— Task details —
Calculate how many lines of the data hold "自定义数组字段". The answer consists of that number only.

(Collected data)
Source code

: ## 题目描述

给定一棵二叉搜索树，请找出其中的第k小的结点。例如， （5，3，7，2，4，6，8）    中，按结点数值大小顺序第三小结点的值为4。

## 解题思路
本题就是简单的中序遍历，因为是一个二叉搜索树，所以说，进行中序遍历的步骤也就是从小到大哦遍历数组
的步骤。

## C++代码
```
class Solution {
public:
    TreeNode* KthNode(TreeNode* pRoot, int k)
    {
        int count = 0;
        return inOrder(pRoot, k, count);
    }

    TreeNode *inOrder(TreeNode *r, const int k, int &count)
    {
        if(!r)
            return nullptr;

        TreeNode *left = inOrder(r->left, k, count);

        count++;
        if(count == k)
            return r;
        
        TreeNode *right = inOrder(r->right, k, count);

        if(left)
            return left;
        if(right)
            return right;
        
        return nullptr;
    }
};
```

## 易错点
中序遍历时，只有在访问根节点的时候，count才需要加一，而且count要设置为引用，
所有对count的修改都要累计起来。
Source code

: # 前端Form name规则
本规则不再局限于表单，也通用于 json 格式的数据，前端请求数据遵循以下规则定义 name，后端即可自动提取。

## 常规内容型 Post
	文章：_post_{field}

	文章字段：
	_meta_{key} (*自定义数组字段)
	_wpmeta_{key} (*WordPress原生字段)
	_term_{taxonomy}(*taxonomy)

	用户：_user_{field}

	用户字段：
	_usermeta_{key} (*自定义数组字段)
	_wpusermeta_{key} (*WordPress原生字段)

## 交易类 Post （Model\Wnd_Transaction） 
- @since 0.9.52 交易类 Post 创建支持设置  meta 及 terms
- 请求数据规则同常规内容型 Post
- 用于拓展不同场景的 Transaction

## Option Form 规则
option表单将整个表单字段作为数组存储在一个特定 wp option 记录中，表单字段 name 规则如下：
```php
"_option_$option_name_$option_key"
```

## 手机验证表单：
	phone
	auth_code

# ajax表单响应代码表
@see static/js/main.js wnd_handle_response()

— Task output —
2